Some people in India are taking the pill and it may be the case that versions of the polypill will be allowed onto the market in Europe and the USA for secondary prevention. Indeed, there is strong evidence that people who have had heart attacks or strokes should take these pills, although there is also sound evidence that many people are not taking them (24). A trial to evaluate the effectiveness of the polypill in primary prevention is now being planned, but it is unlikely to identify the potentially adverse behavioural effects feared by its dissenters (e.g., would those who take the pill feel protected and increase high-risk activities?).
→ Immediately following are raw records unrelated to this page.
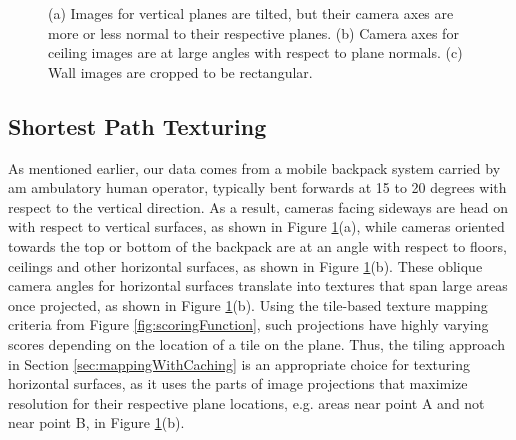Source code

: \documentclass[]{spie}  %
\begin{document}
\begin{figure}
  \centering
  \hspace{0.51in} \centering
  \centering \hspace{0.5in}
  \caption{(a) Images for vertical planes are tilted, but their camera
    axes are more or less normal to their respective planes. (b)
    Camera axes for ceiling images are at large angles with respect to
    plane normals. (c) Wall images are cropped to be rectangular.}
  \label{fig:projectionAngles}
\end{figure}

\subsection{Shortest Path Texturing}
\label{sec:shortestPath}

As mentioned earlier, our data comes from a mobile backpack system
carried by am ambulatory human operator, typically bent forwards at 15
to 20 degrees with respect to the vertical direction. As a result,
cameras facing sideways are head on with respect to vertical surfaces,
as shown in Figure \ref{fig:projectionAngles}(a), while cameras
oriented towards the top or bottom of the backpack are at an angle
with respect to floors, ceilings and other horizontal surfaces, as
shown in Figure \ref{fig:projectionAngles}(b). These oblique camera
angles for horizontal surfaces translate into textures that span large
areas once projected, as shown in Figure
\ref{fig:projectionAngles}(b). Using the tile-based texture mapping
criteria from Figure \ref{fig:scoringFunction}, such projections have
highly varying scores depending on the location of a tile on the
plane. Thus, the tiling approach in Section
\ref{sec:mappingWithCaching} is an appropriate choice for texturing
horizontal surfaces, as it uses the parts of image projections that
maximize resolution for their respective plane locations, e.g. areas
near point A and not near point B, in Figure
\ref{fig:projectionAngles}(b).
\end{document}
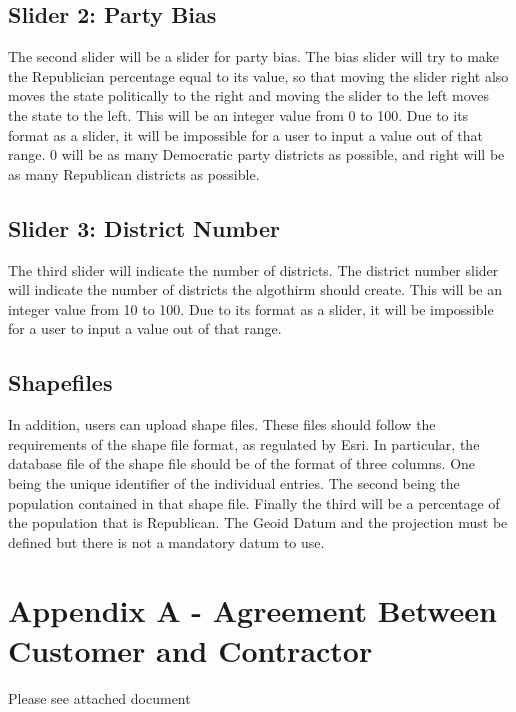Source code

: \documentclass{article}
\begin{document}
\pagebreak

\subsection{Slider 2: Party Bias}

The second slider will be a slider for party bias.  The bias slider will try to make the Republician percentage equal to its value, so that moving the slider right also moves the state politically to the right and moving the slider to the left moves the state to the left.  This will be an integer value from 0 to 100. Due to its format as a slider, it will be impossible for a user to input a value out of that range.  0 will be as many Democratic party districts as possible, and right will be as many Republican districts as possible.



\subsection{Slider 3: District Number}

The third slider will indicate the number of districts.  The district number slider will indicate the number of districts the algothirm should create.  This will be an integer value from 10 to 100.  Due to its format as a slider, it will be impossible for a user to input a value out of that range.

\subsection{Shapefiles}

In addition, users can upload shape files.  These files should follow the requirements of the shape file format, as regulated by Esri.  In particular, the database file of the shape file should be of the format of three columns. One being the unique identifier of the individual entries. The second being the population contained in that shape file. Finally the third will be a percentage of the population that is Republican. The Geoid Datum  and the projection must be defined but there is not a mandatory datum to use.











\section{Appendix A - Agreement Between Customer and Contractor}
Please see attached document
\end{document}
An interesting sideline to this is that combining drugs in one pill may be effective in different circumstances, particularly for people living with multiple chronic diseases, for example, for treating asthma, chronic obstructive lung disease and depression, all at the same time. Polypharmacy has acquired a bad name because it is often an irrational approach, but rational polypharmacy with a number of drugs in one pill may be a much better way forward than spending hundreds of millions to invent new ones that often have only marginal benefits.
Secondary prevention
Secondary prevention is concerned with people with established disease, although usually it is at an early stage. Its aim is to limit the extension of the disease and the development of complications. For it to be successful there must be an early stage in the disease that can be identified and an effective treatment for preventing its progression.
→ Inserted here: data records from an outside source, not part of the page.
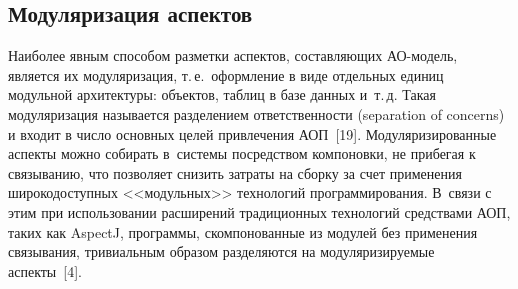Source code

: \begin{multicols}{2}
\section{Модуляризация аспектов}

 Наиболее явным способом разметки аспектов, составляющих АО-модель,
является их модуляризация, т.\,е.\ оформление в виде отдельных единиц
модульной архитектуры: объектов, таблиц в базе данных и~т.\,д. Такая
модуляризация называется разделением ответственности (separation of concerns)
и входит в число основных целей привлечения АОП~[19].
Модуляризированные аспекты можно собирать в~системы посредством
компоновки, не прибегая к связыванию, что позволяет снизить затраты на
сборку за счет применения широкодоступных <<модульных>> технологий
программирования. В~связи с этим при использовании расширений
традиционных технологий средствами АОП, таких как AspectJ, программы,
скомпонованные из модулей без применения связывания, тривиальным образом
разделяются на модуляризируемые аспекты~[4].


\end{multicols}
Screening, using large-scale tests to identify disease in apparently healthy people, is a form of secondary prevention. Screening for cervical cancer is a good example, as it identifies cancer at an early stage and surgery can remove it. Interestingly, there is now a vaccine against the human papilloma virus, the cause of many cases of cervical cancer, which means that cervical cancer can be prevented through primary rather than secondary prevention, although its use remains controversial.
Perhaps there has been a substantial increase in the demand for screening to ensure the early detection of certain disease conditions because of the well-known phrase «prevention is better than cure». It is necessary, however, to establish the cost-benefit profile of these procedures at the populational level in order to determine the cost for each life which is saved.
Rational screening means that many criteria must be met before mass screening can be introduced and these criteria are shown in table 2. The test itself must be sensitive (good at picking up people with the disease) and specific (unlikely to identify, wrongly, people without the disease as having it). Unfortunately, many potential screening tests have low sensitivity and specificity, meaning that they fail to pick up people with the disease (false negatives) and wrongly identify people who do not have a specific disease as having it (false positives).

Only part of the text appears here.